Book review: Managing in the E-mail Office, by Monica Seeley and Gerard Hargreaves
You have implemented a robust system of anti-spam filters and e-mail content management software, yet still everyone is complaining of e-mail overload and you need more server space.
So what can you do to help users, including yourself, save time at the inbox and reduce the cost of e-mail overload? The answer lies in educating your end-users to manage themselves.
There are two types of e-mails: noise e-mails, which are internal spam, such as jokes, and information e-mails, which are the ones you need and which add value to how you do your job. The information to noise ratio is a direct reflection of your e-mail persona.

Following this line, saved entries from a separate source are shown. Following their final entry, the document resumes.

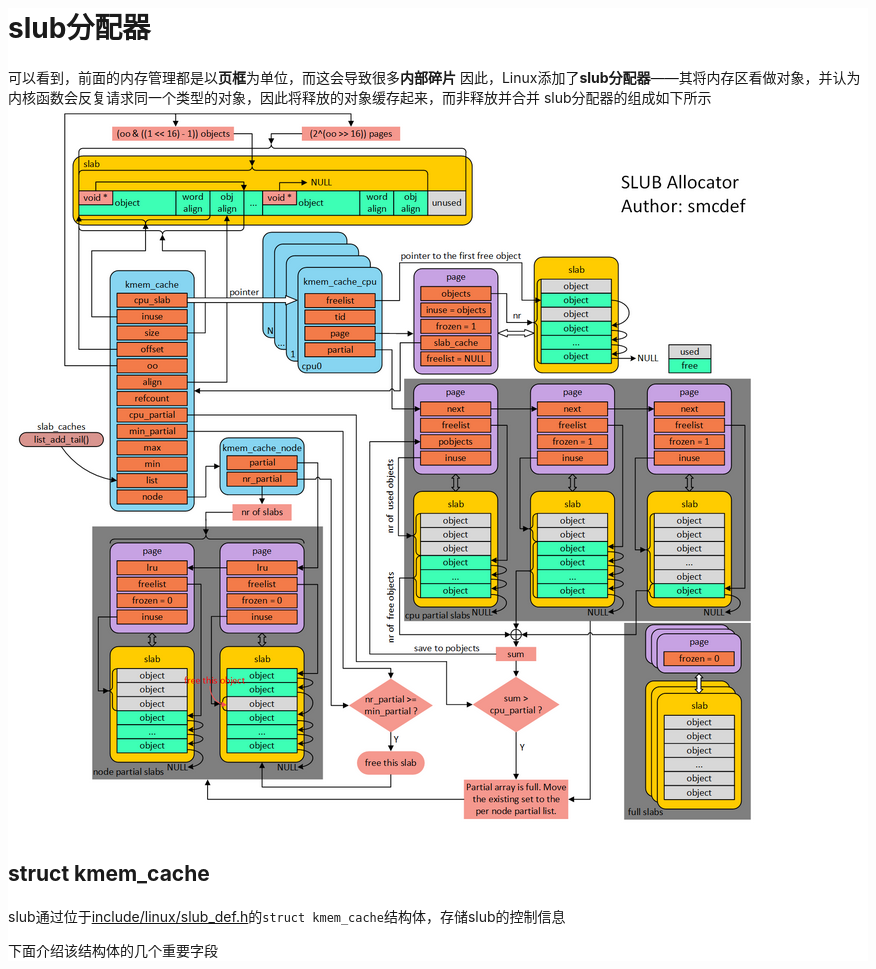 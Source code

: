
# slub分配器

可以看到，前面的内存管理都是以**页框**为单位，而这会导致很多**内部碎片**
因此，Linux添加了**slub分配器**——其将内存区看做对象，并认为内核函数会反复请求同一个类型的对象，因此将释放的对象缓存起来，而非释放并合并
slub分配器的组成如下所示
![链接自https://my.oschina.net/fileoptions/blog/1630346](./linux%E5%86%85%E6%A0%B8%E5%AD%A6%E4%B9%A0-%E4%BA%8C/slub组成.png)


## struct kmem_cache

slub通过位于[include/linux/slub_def.h](https://elixir.bootlin.com/linux/v5.17/source/include/linux/slub_def.h#L90)的`struct kmem_cache`结构体，存储slub的控制信息

下面介绍该结构体的几个重要字段

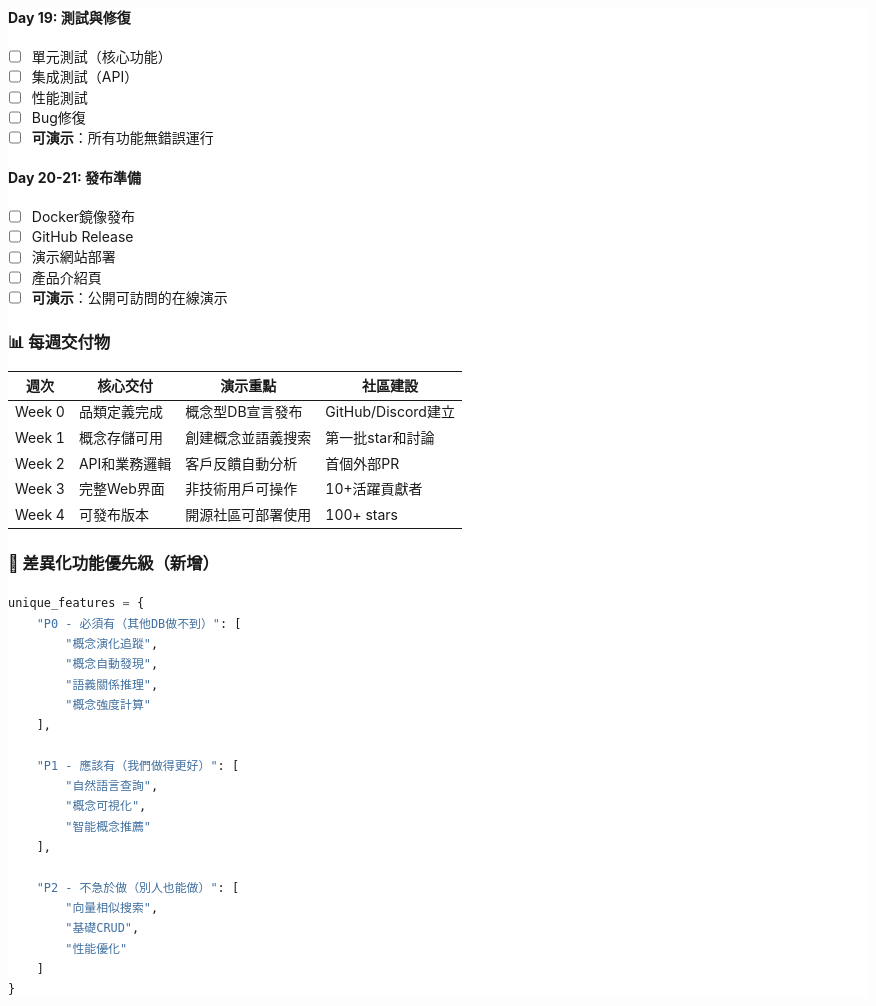 #### Day 19: 測試與修復
- [ ] 單元測試（核心功能）
- [ ] 集成測試（API）
- [ ] 性能測試
- [ ] Bug修復
- [ ] **可演示**：所有功能無錯誤運行

#### Day 20-21: 發布準備
- [ ] Docker鏡像發布
- [ ] GitHub Release
- [ ] 演示網站部署
- [ ] 產品介紹頁
- [ ] **可演示**：公開可訪問的在線演示

### 📊 每週交付物

| 週次 | 核心交付 | 演示重點 | 社區建設 |
|------|----------|-----------|-----------|
| Week 0 | 品類定義完成 | 概念型DB宣言發布 | GitHub/Discord建立 |
| Week 1 | 概念存儲可用 | 創建概念並語義搜索 | 第一批star和討論 |
| Week 2 | API和業務邏輯 | 客戶反饋自動分析 | 首個外部PR |
| Week 3 | 完整Web界面 | 非技術用戶可操作 | 10+活躍貢獻者 |
| Week 4 | 可發布版本 | 開源社區可部署使用 | 100+ stars |

### 🚀 差異化功能優先級（新增）

```python
unique_features = {
    "P0 - 必須有（其他DB做不到）": [
        "概念演化追蹤",
        "概念自動發現",
        "語義關係推理",
        "概念強度計算"
    ],
    
    "P1 - 應該有（我們做得更好）": [
        "自然語言查詢",
        "概念可視化",
        "智能概念推薦"
    ],
    
    "P2 - 不急於做（別人也能做）": [
        "向量相似搜索",
        "基礎CRUD",
        "性能優化"
    ]
}
```
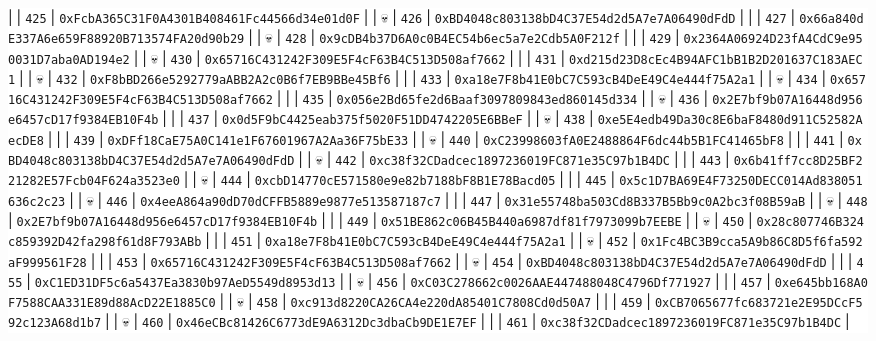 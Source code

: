 |  | `425` | `0xFcbA365C31F0A4301B408461Fc44566d34e01d0F` |
| 💀 | `426` | `0xBD4048c803138bD4C37E54d2d5A7e7A06490dFdD` |
|  | `427` | `0x66a840dE337A6e659F88920B713574FA20d90b29` |
| 💀 | `428` | `0x9cDB4b37D6A0c0B4EC54b6ec5a7e2Cdb5A0F212f` |
|  | `429` | `0x2364A06924D23fA4CdC9e950031D7aba0AD194e2` |
| 💀 | `430` | `0x65716C431242F309E5F4cF63B4C513D508af7662` |
|  | `431` | `0xd215d23D8cEc4B94AFC1bB1B2D201637C183AEC1` |
| 💀 | `432` | `0xF8bBD266e5292779aABB2A2c0B6f7EB9BBe45Bf6` |
|  | `433` | `0xa18e7F8b41E0bC7C593cB4DeE49C4e444f75A2a1` |
| 💀 | `434` | `0x65716C431242F309E5F4cF63B4C513D508af7662` |
|  | `435` | `0x056e2Bd65fe2d6Baaf3097809843ed860145d334` |
| 💀 | `436` | `0x2E7bf9b07A16448d956e6457cD17f9384EB10F4b` |
|  | `437` | `0x0d5F9bC4425eab375f5020F51DD4742205E6BBeF` |
| 💀 | `438` | `0xe5E4edb49Da30c8E6baF8480d911C52582AecDE8` |
|  | `439` | `0xDFf18CaE75A0C141e1F67601967A2Aa36F75bE33` |
| 💀 | `440` | `0xC23998603fA0E2488864F6dc44b5B1FC41465bF8` |
|  | `441` | `0xBD4048c803138bD4C37E54d2d5A7e7A06490dFdD` |
| 💀 | `442` | `0xc38f32CDadcec1897236019FC871e35C97b1B4DC` |
|  | `443` | `0x6b41ff7cc8D25BF221282E57Fcb04F624a3523e0` |
| 💀 | `444` | `0xcbD14770cE571580e9e82b7188bF8B1E78Bacd05` |
|  | `445` | `0x5c1D7BA69E4F73250DECC014Ad838051636c2c23` |
| 💀 | `446` | `0x4eeA864a90dD70dCFFB5889e9877e513587187c7` |
|  | `447` | `0x31e55748ba503Cd8B337B5Bb9c0A2bc3f08B59aB` |
| 💀 | `448` | `0x2E7bf9b07A16448d956e6457cD17f9384EB10F4b` |
|  | `449` | `0x51BE862c06B45B440a6987df81f7973099b7EEBE` |
| 💀 | `450` | `0x28c807746B324c859392D42fa298f61d8F793ABb` |
|  | `451` | `0xa18e7F8b41E0bC7C593cB4DeE49C4e444f75A2a1` |
| 💀 | `452` | `0x1Fc4BC3B9cca5A9b86C8D5f6fa592aF999561F28` |
|  | `453` | `0x65716C431242F309E5F4cF63B4C513D508af7662` |
| 💀 | `454` | `0xBD4048c803138bD4C37E54d2d5A7e7A06490dFdD` |
|  | `455` | `0xC1ED31DF5c6a5437Ea3830b97AeD5549d8953d13` |
| 💀 | `456` | `0xC03C278662c0026AAE447488048C4796Df771927` |
|  | `457` | `0xe645bb168A0F7588CAA331E89d88AcD22E1885C0` |
| 💀 | `458` | `0xc913d8220CA26CA4e220dA85401C7808Cd0d50A7` |
|  | `459` | `0xCB7065677fc683721e2E95DCcF592c123A68d1b7` |
| 💀 | `460` | `0x46eCBc81426C6773dE9A6312Dc3dbaCb9DE1E7EF` |
|  | `461` | `0xc38f32CDadcec1897236019FC871e35C97b1B4DC` | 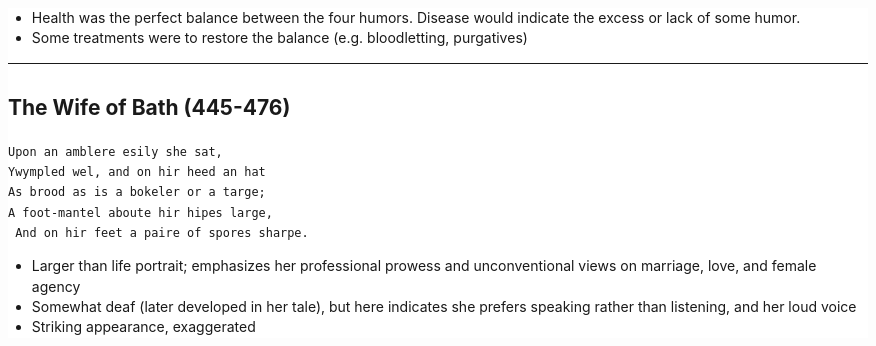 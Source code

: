 - Health was the perfect balance between the four humors. Disease would indicate the excess or lack of some humor.
- Some treatments were to restore the balance (e.g. bloodletting, purgatives)

---

## The Wife of Bath (445-476)

```
Upon an amblere esily she sat,
Ywympled wel, and on hir heed an hat
As brood as is a bokeler or a targe;
A foot-mantel aboute hir hipes large,
 And on hir feet a paire of spores sharpe.
```

- Larger than life portrait; emphasizes her professional prowess and unconventional views on marriage, love, and female agency
- Somewhat deaf (later developed in her tale), but here indicates she prefers speaking rather than listening, and her loud voice
- Striking appearance, exaggerated
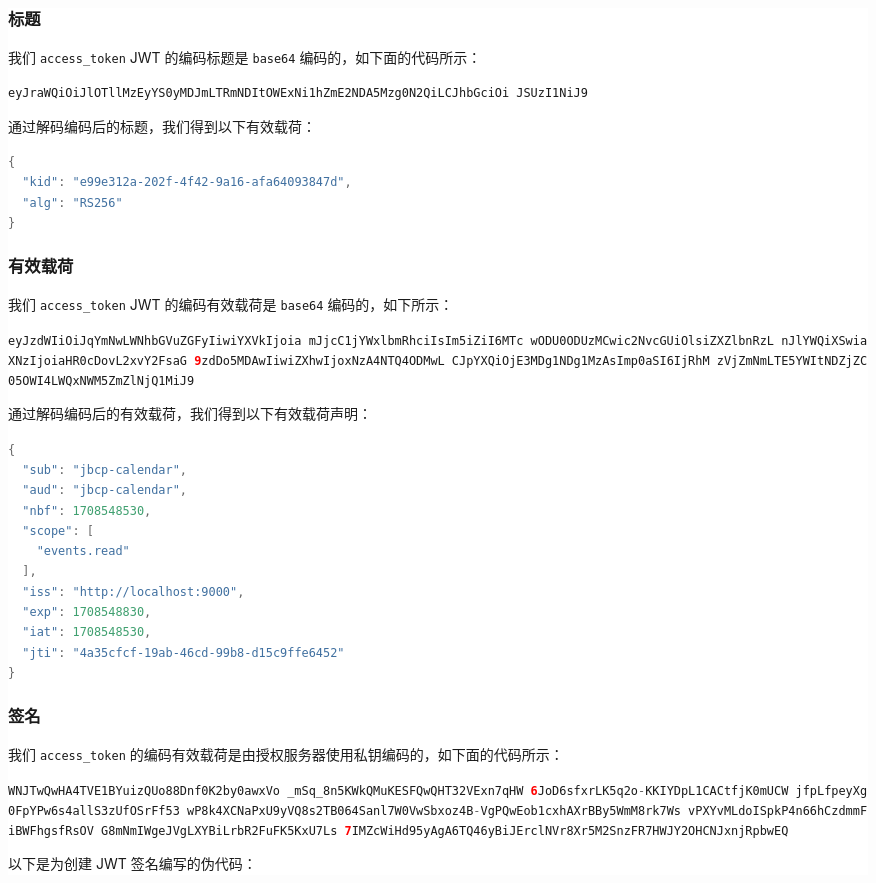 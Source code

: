 ### 标题

我们 `access_token` JWT 的编码标题是 `base64` 编码的，如下面的代码所示：

```java
eyJraWQiOiJlOTllMzEyYS0yMDJmLTRmNDItOWExNi1hZmE2NDA5Mzg0N2QiLCJhbGciOi JSUzI1NiJ9
```

通过解码编码后的标题，我们得到以下有效载荷：

```java
{
  "kid": "e99e312a-202f-4f42-9a16-afa64093847d",
  "alg": "RS256"
}
```

### 有效载荷

我们 `access_token` JWT 的编码有效载荷是 `base64` 编码的，如下所示：

```java
eyJzdWIiOiJqYmNwLWNhbGVuZGFyIiwiYXVkIjoia mJjcC1jYWxlbmRhciIsIm5iZiI6MTc wODU0ODUzMCwic2NvcGUiOlsiZXZlbnRzL nJlYWQiXSwiaXNzIjoiaHR0cDovL2xvY2FsaG 9zdDo5MDAwIiwiZXhwIjoxNzA4NTQ4ODMwL CJpYXQiOjE3MDg1NDg1MzAsImp0aSI6IjRhM zVjZmNmLTE5YWItNDZjZC05OWI4LWQxNWM5ZmZlNjQ1MiJ9
```

通过解码编码后的有效载荷，我们得到以下有效载荷声明：

```java
{
  "sub": "jbcp-calendar",
  "aud": "jbcp-calendar",
  "nbf": 1708548530,
  "scope": [
    "events.read"
  ],
  "iss": "http://localhost:9000",
  "exp": 1708548830,
  "iat": 1708548530,
  "jti": "4a35cfcf-19ab-46cd-99b8-d15c9ffe6452"
}
```

### 签名

我们 `access_token` 的编码有效载荷是由授权服务器使用私钥编码的，如下面的代码所示：

```java
WNJTwQwHA4TVE1BYuizQUo88Dnf0K2by0awxVo _mSq_8n5KWkQMuKESFQwQHT32VExn7qHW 6JoD6sfxrLK5q2o-KKIYDpL1CACtfjK0mUCW jfpLfpeyXg0FpYPw6s4allS3zUfOSrFf53 wP8k4XCNaPxU9yVQ8s2TB064Sanl7W0VwSbxoz4B-VgPQwEob1cxhAXrBBy5WmM8rk7Ws vPXYvMLdoISpkP4n66hCzdmmFiBWFhgsfRsOV G8mNmIWgeJVgLXYBiLrbR2FuFK5KxU7Ls 7IMZcWiHd95yAgA6TQ46yBiJErclNVr8Xr5M2SnzFR7HWJY2OHCNJxnjRpbwEQ
```

以下是为创建 JWT 签名编写的伪代码：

Types of e-mail user include "Pat the pen" (prefers either to talk or write and whose e-mails go unread for days); "Julie the e-mail junkie" (prefers computers to people and tends to micromanage); and "Justin just online" (adores IT and always asks to be copied in on everything).
Educating users to manage their e-mails more effectively can reduce the time spent by up to one and a half days a month for each user - time which can be devoted to other business activities.
Five tips for effective e-mail:
Don't send too many e-mails to "check on progress"
Manage your most precious asset - time. Reduce the number of times you check your inbox
Deal with, delete or delegate
Prioritise what information you really need to do your job
Talk to people who work near you instead of e-mailing them.